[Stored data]
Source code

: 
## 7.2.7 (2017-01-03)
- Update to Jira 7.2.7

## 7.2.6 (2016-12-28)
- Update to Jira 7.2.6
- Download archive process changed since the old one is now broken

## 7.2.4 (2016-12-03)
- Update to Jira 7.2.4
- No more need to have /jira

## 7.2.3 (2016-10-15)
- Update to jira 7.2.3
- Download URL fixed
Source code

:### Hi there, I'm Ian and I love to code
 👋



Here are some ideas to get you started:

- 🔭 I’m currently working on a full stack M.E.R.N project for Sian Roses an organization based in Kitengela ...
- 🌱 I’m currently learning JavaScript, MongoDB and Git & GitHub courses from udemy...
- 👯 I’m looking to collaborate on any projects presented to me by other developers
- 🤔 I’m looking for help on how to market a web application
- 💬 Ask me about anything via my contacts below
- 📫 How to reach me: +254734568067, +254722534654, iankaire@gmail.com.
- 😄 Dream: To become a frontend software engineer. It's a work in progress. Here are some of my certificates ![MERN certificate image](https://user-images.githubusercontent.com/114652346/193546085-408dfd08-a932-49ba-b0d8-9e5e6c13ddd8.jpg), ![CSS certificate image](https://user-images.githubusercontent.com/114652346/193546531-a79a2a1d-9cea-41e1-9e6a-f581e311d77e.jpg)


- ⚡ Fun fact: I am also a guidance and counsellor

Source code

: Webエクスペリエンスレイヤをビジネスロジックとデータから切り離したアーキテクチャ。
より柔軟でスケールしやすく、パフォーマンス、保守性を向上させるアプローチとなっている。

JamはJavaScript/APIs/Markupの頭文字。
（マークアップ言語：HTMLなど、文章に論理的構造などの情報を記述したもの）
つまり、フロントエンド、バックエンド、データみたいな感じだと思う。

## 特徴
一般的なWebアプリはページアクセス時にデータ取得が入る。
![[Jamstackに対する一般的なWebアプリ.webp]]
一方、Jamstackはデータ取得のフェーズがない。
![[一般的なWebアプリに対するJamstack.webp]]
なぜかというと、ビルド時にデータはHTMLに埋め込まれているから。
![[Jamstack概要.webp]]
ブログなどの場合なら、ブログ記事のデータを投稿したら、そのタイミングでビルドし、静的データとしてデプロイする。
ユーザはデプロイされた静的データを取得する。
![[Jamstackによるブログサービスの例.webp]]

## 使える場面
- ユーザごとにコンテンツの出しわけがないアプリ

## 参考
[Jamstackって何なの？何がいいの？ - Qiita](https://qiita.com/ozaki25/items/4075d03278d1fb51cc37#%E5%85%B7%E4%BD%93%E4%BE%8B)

● Directions
Transcribe the full set of records precisely.

● Answer for this exercise
Source code

: 
## 7.2.7 (2017-01-03)
- Update to Jira 7.2.7

## 7.2.6 (2016-12-28)
- Update to Jira 7.2.6
- Download archive process changed since the old one is now broken

## 7.2.4 (2016-12-03)
- Update to Jira 7.2.4
- No more need to have /jira

## 7.2.3 (2016-10-15)
- Update to jira 7.2.3
- Download URL fixed
Source code

:### Hi there, I'm Ian and I love to code
 👋



Here are some ideas to get you started:

- 🔭 I’m currently working on a full stack M.E.R.N project for Sian Roses an organization based in Kitengela ...
- 🌱 I’m currently learning JavaScript, MongoDB and Git & GitHub courses from udemy...
- 👯 I’m looking to collaborate on any projects presented to me by other developers
- 🤔 I’m looking for help on how to market a web application
- 💬 Ask me about anything via my contacts below
- 📫 How to reach me: +254734568067, +254722534654, iankaire@gmail.com.
- 😄 Dream: To become a frontend software engineer. It's a work in progress. Here are some of my certificates ![MERN certificate image](https://user-images.githubusercontent.com/114652346/193546085-408dfd08-a932-49ba-b0d8-9e5e6c13ddd8.jpg), ![CSS certificate image](https://user-images.githubusercontent.com/114652346/193546531-a79a2a1d-9cea-41e1-9e6a-f581e311d77e.jpg)


- ⚡ Fun fact: I am also a guidance and counsellor

Source code

: Webエクスペリエンスレイヤをビジネスロジックとデータから切り離したアーキテクチャ。
より柔軟でスケールしやすく、パフォーマンス、保守性を向上させるアプローチとなっている。

JamはJavaScript/APIs/Markupの頭文字。
（マークアップ言語：HTMLなど、文章に論理的構造などの情報を記述したもの）
つまり、フロントエンド、バックエンド、データみたいな感じだと思う。

## 特徴
一般的なWebアプリはページアクセス時にデータ取得が入る。
![[Jamstackに対する一般的なWebアプリ.webp]]
一方、Jamstackはデータ取得のフェーズがない。
![[一般的なWebアプリに対するJamstack.webp]]
なぜかというと、ビルド時にデータはHTMLに埋め込まれているから。
![[Jamstack概要.webp]]
ブログなどの場合なら、ブログ記事のデータを投稿したら、そのタイミングでビルドし、静的データとしてデプロイする。
ユーザはデプロイされた静的データを取得する。
![[Jamstackによるブログサービスの例.webp]]

## 使える場面
- ユーザごとにコンテンツの出しわけがないアプリ

## 参考
[Jamstackって何なの？何がいいの？ - Qiita](https://qiita.com/ozaki25/items/4075d03278d1fb51cc37#%E5%85%B7%E4%BD%93%E4%BE%8B)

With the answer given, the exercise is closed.